Embedded Vision Drives Innovation Across Industries
Embedded vision technology is poised to permeate almost every facet of daily life. A recent panel at Embedded World 2021 explored its current deployment, AI integration, and edge‑cloud dynamics.
Advances in sensors, processors, and software are driving embedded vision into agriculture, manufacturing, autonomous vehicles, and professional sports. The COVID‑19 pandemic further accelerated its deployment, with vision systems now used for public surveillance, health checks, and safety inspections.
AI‑Enabled Embedded Vision
Artificial intelligence is reshaping image processing as developers increasingly adopt deep learning and neural networks to enhance object detection and classification. AI unlocks new possibilities, yet panelists agreed it must become easier to use.
“AI offers significant benefits to customers, but it can feel clumsy,” said Olaf Munkelt, managing director of MVTec Software. “We need to simplify the entire AI workflow—from data labeling and inspection to management and deployment—so that embedded vision solutions deliver tangible value quickly.” Munkelt called for an integrated approach that streamlines each step, including semantic segmentation, classification, and anomaly detection.
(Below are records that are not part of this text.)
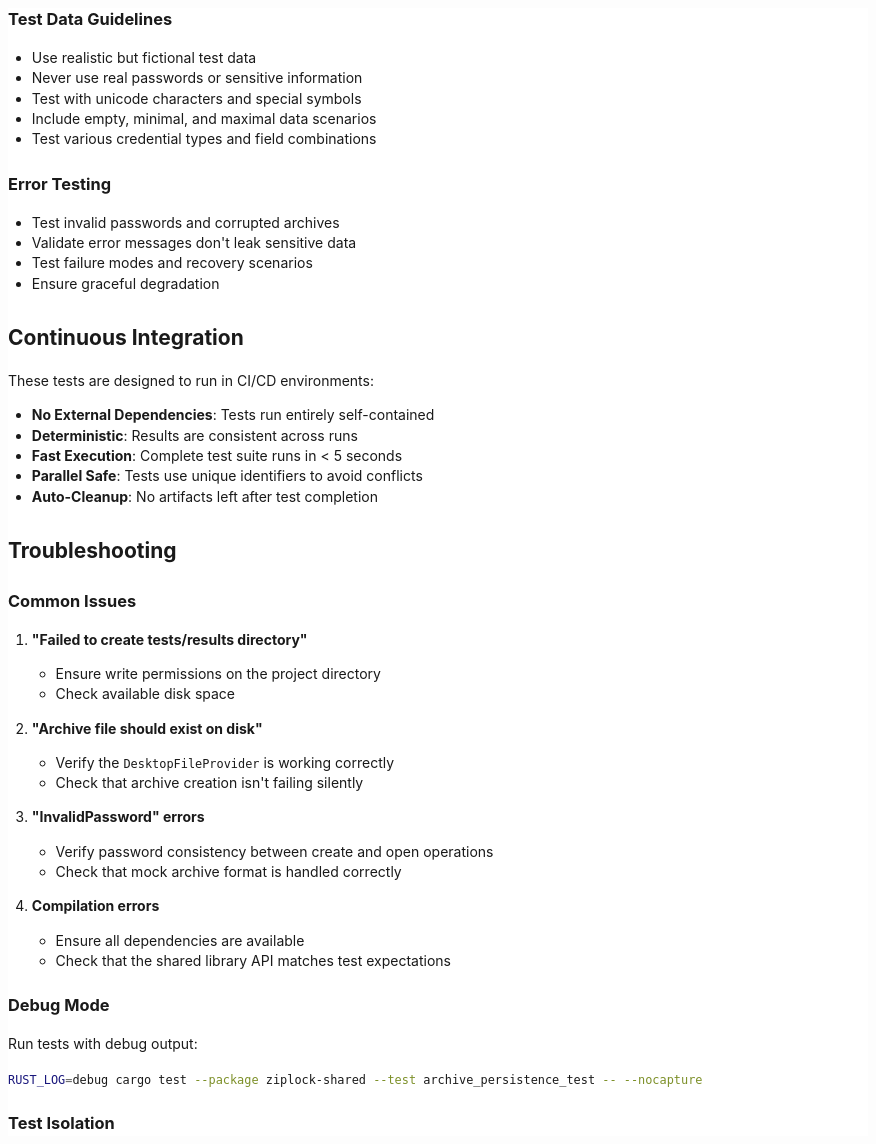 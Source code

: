 ### Test Data Guidelines

- Use realistic but fictional test data
- Never use real passwords or sensitive information
- Test with unicode characters and special symbols
- Include empty, minimal, and maximal data scenarios
- Test various credential types and field combinations

### Error Testing

- Test invalid passwords and corrupted archives
- Validate error messages don't leak sensitive data
- Test failure modes and recovery scenarios
- Ensure graceful degradation

## Continuous Integration

These tests are designed to run in CI/CD environments:

- **No External Dependencies**: Tests run entirely self-contained
- **Deterministic**: Results are consistent across runs
- **Fast Execution**: Complete test suite runs in < 5 seconds
- **Parallel Safe**: Tests use unique identifiers to avoid conflicts
- **Auto-Cleanup**: No artifacts left after test completion

## Troubleshooting

### Common Issues

1. **"Failed to create tests/results directory"**
   - Ensure write permissions on the project directory
   - Check available disk space

2. **"Archive file should exist on disk"**
   - Verify the `DesktopFileProvider` is working correctly
   - Check that archive creation isn't failing silently

3. **"InvalidPassword" errors**
   - Verify password consistency between create and open operations
   - Check that mock archive format is handled correctly

4. **Compilation errors**
   - Ensure all dependencies are available
   - Check that the shared library API matches test expectations

### Debug Mode

Run tests with debug output:

```bash
RUST_LOG=debug cargo test --package ziplock-shared --test archive_persistence_test -- --nocapture
```

### Test Isolation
Fredrik Nilsson, head of the Machine Vision unit at Sick, echoed this sentiment. He noted that deep learning solves tasks that rule‑based image processing struggles with, but the two approaches will coexist for the foreseeable future. “Hybrid solutions—using deep learning for segmentation and traditional algorithms for measurement—will become standard,” Nilsson said.
Munkelt also highlighted the race in AI accelerator hardware. Start‑ups are producing chips that can outperform established GPU vendors by 10–20×. Speed will become critical as image volumes grow, and the vision community is actively exploring these accelerators for maximum performance.
What Happens on the Edge? What Happens in the Cloud?
Amazon Web Services (AWS) outlined a dual strategy for embedded vision. Austin Ashe, head of strategic OEM partnerships for IoT, said AWS aims to lower the entry barrier for newcomers and to extend value beyond initial pilots. “Approximately 75 % of businesses plan to move from pilot to full operation within the next two to five years,” Ashe said, highlighting the need for orchestration between edge and cloud.
Edge devices handle latency, bandwidth, cost, and security. AWS can monitor devices—whether a single unit or a fleet—providing real‑time alerts and enabling over‑the‑air updates. This model allows companies to train a model in the cloud and then deploy it across their machines seamlessly.
For organisations lacking data‑science talent, Ashe explained that uploading just ten to twelve anomaly images to the cloud can instantly produce a custom detection model, which can then be iterated and pushed to the edge.
During the conference, Basler and AWS demonstrated how their partnership bridges the gap with AWS Panorama—a machine‑learning appliance and SDK that empowers real‑time visual decision‑making—and Amazon Lookout for Vision, a service that identifies defects and anomalies in images.
As applications demand lower latency, Ashe noted that edge will remain paramount, but emerging 5G networks will tighten the integration between cloud and edge, opening new use‑case possibilities.
Complexity, Size, and Cost
Arndt Dake, CMO of Basler, warned that the multi‑processor landscape—CPU, GPU, AI accelerator, ISP—adds complexity. “Customers must map software across four resources instead of one,” he said, stressing that usability and demonstrable benefits drive adoption.
On device size, Dake said the industry will continue to shrink, with smartphones as the benchmark for compact, high‑performance vision systems.
Cost remains a barrier. Munkelt noted that many applications are not yet justified due to high prices; reducing costs will unlock new possibilities. Nilsson added that easier use, lower prices, and smaller devices will make embedded vision accessible to smaller companies that have not yet embraced the technology.